> **Exercise brief**:
Copy the records below verbatim, from the first line through the line containing "([#1042](https://github.com/ory/oathkeeper/issues/1042))", inclusive, and output nothing else.
Top of Listed entries
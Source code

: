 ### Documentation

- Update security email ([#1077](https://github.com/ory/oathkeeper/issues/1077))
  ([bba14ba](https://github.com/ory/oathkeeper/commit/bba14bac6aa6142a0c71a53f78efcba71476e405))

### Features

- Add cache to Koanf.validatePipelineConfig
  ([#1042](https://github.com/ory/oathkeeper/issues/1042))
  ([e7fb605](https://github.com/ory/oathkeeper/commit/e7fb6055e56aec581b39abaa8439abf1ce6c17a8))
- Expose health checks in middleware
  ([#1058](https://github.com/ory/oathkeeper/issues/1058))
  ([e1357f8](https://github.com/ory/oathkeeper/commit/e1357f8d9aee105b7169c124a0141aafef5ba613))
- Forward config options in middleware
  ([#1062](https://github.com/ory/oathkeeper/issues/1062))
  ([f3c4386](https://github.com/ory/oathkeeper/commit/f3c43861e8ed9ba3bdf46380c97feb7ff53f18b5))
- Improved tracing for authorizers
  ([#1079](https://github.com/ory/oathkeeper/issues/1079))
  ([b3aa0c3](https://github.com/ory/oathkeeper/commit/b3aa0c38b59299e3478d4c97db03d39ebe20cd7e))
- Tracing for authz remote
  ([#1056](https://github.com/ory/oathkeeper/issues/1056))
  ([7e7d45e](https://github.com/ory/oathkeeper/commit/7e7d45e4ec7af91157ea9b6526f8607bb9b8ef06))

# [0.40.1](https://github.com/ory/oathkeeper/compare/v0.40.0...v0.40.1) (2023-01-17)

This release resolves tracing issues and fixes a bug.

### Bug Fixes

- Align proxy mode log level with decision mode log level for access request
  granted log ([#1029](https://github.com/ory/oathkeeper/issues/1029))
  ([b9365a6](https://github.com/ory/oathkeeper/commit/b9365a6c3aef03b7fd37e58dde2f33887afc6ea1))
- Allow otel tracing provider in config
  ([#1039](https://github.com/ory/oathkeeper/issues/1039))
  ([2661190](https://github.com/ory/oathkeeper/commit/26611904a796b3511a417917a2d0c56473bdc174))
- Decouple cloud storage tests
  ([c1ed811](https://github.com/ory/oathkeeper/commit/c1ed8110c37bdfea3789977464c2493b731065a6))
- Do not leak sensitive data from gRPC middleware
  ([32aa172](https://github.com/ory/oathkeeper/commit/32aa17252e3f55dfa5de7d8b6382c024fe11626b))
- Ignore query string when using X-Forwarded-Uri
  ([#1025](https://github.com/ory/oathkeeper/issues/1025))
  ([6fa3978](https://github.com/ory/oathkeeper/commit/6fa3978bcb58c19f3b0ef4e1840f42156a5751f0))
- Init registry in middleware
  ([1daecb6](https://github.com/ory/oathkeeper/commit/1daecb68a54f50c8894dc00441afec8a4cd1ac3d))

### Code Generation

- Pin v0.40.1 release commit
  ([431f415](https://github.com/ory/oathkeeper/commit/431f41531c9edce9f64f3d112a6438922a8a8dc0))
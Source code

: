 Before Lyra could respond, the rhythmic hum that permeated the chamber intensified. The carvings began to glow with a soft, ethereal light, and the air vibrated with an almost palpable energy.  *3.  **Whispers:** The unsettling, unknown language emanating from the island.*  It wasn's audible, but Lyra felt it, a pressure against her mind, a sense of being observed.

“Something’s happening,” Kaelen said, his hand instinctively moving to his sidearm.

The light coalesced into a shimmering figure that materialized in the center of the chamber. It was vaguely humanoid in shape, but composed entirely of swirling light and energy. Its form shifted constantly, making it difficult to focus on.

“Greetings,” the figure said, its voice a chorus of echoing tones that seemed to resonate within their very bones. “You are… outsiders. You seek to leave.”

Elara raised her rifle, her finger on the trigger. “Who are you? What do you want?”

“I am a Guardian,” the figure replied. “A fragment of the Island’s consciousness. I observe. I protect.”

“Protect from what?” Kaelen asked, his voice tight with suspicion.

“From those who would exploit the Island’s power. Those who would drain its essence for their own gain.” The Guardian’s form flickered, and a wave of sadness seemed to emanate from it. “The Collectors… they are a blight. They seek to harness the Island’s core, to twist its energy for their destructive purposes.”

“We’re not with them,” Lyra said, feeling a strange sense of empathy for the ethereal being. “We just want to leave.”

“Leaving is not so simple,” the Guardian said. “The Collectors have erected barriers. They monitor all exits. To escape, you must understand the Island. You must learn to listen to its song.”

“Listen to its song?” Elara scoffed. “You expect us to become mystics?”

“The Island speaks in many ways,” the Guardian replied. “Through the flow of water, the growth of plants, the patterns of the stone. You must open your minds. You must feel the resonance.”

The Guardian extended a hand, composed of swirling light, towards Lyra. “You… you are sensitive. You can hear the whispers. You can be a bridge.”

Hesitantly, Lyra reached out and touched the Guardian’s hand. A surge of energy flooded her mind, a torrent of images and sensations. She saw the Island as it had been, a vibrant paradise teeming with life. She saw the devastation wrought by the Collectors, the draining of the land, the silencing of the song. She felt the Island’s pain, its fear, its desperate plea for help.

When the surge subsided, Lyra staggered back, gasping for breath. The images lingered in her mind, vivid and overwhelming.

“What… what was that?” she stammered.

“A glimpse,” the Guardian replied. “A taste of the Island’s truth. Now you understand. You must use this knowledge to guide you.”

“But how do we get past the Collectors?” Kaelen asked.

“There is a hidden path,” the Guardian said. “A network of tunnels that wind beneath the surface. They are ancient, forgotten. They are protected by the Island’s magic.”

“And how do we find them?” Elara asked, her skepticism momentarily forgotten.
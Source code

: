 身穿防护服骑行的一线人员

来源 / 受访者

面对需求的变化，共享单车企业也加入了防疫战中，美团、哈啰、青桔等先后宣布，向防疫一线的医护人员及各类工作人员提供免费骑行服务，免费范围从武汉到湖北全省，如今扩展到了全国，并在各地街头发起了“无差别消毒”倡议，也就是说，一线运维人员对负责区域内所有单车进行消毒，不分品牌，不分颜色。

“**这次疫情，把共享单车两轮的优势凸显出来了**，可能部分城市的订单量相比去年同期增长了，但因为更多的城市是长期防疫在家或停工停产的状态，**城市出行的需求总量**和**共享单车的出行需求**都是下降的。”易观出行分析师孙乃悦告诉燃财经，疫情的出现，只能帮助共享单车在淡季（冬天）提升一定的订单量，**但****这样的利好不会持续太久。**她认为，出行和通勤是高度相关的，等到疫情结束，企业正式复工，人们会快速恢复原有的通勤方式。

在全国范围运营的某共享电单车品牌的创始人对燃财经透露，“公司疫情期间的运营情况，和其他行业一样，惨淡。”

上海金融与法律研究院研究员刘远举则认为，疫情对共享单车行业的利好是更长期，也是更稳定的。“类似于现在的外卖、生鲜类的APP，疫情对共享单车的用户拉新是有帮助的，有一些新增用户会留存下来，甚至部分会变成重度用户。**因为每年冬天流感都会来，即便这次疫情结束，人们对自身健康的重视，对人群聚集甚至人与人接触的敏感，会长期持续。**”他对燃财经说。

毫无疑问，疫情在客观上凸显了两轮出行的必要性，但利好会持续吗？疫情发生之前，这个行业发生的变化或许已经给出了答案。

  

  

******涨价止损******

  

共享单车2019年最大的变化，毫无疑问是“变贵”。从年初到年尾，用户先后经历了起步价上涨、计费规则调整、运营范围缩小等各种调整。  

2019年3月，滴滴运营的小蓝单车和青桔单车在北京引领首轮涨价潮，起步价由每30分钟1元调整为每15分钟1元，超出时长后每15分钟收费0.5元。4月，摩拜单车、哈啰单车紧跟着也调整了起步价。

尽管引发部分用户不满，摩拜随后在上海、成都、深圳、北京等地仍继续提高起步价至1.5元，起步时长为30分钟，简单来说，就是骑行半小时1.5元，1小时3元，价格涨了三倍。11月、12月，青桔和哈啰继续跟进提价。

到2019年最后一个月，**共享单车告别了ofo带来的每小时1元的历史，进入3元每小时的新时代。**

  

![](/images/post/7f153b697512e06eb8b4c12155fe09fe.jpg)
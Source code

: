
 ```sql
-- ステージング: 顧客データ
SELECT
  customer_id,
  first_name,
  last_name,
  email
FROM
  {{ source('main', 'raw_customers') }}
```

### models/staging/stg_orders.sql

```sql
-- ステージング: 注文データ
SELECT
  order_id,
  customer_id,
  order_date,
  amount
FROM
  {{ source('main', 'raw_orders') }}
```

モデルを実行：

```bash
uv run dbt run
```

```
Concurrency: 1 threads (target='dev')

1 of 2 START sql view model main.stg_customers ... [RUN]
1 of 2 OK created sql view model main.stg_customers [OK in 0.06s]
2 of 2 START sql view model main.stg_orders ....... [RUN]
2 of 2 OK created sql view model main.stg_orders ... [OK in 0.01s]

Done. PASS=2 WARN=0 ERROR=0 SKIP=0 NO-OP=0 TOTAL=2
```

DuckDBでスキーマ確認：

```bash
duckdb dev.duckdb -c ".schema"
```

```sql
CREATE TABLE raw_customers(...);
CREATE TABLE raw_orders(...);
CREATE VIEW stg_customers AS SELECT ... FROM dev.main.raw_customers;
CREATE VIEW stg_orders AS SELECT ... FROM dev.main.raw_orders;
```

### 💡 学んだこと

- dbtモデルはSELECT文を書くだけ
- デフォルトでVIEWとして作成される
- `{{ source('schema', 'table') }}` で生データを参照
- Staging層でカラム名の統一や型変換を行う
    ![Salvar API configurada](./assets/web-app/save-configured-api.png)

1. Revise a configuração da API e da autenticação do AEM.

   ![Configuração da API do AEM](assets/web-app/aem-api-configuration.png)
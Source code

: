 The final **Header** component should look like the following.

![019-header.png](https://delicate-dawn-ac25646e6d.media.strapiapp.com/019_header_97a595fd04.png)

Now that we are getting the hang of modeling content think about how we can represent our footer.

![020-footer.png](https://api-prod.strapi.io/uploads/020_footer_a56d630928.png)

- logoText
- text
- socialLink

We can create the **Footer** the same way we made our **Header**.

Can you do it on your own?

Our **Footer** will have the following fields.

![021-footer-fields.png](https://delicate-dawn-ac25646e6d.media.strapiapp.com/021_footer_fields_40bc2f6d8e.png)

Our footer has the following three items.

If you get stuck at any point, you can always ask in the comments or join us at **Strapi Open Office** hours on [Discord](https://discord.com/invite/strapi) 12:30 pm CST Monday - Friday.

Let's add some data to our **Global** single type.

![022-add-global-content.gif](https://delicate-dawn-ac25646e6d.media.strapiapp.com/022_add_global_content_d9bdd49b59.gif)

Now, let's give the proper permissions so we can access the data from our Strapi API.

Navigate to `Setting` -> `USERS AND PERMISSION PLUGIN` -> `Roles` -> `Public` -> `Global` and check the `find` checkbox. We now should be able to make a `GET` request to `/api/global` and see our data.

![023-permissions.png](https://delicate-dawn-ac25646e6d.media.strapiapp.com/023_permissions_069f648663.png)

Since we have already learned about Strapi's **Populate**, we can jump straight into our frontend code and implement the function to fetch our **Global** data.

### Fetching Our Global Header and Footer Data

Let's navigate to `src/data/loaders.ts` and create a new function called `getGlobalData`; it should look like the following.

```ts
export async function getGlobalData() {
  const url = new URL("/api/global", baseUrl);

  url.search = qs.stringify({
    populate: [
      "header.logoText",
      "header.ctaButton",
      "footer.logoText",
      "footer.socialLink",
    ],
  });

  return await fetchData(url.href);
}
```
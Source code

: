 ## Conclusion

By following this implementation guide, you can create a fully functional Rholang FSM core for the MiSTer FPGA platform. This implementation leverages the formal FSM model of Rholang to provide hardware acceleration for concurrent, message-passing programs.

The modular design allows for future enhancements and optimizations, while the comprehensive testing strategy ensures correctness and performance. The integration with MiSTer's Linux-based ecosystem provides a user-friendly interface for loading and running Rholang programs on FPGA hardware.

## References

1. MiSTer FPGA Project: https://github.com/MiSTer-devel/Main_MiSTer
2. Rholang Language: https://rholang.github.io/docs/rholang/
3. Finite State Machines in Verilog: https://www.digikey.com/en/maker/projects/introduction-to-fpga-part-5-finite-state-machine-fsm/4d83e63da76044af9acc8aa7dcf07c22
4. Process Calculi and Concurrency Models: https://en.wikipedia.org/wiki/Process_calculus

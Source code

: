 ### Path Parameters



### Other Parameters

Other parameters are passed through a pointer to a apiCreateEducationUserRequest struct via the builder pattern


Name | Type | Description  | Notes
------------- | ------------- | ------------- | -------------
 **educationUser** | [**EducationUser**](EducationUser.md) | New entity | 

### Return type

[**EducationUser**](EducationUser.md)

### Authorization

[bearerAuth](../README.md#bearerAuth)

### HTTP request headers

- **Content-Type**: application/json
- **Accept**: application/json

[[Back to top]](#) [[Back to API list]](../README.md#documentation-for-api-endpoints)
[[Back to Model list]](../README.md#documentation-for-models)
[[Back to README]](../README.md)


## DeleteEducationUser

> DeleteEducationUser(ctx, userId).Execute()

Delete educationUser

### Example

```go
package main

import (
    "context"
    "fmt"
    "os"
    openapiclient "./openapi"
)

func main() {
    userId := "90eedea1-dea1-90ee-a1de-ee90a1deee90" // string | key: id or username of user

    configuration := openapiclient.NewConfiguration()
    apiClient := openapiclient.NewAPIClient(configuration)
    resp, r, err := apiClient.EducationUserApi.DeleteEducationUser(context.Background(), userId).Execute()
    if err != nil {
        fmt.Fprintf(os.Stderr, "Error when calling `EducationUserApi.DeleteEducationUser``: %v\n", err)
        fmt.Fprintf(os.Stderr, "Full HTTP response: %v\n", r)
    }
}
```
Bottom of Listed entries
> **Output for this task**:
Source code

: ### Documentation

- Update security email ([#1077](https://github.com/ory/oathkeeper/issues/1077))
  ([bba14ba](https://github.com/ory/oathkeeper/commit/bba14bac6aa6142a0c71a53f78efcba71476e405))

### Features

- Add cache to Koanf.validatePipelineConfig
  ([#1042](https://github.com/ory/oathkeeper/issues/1042))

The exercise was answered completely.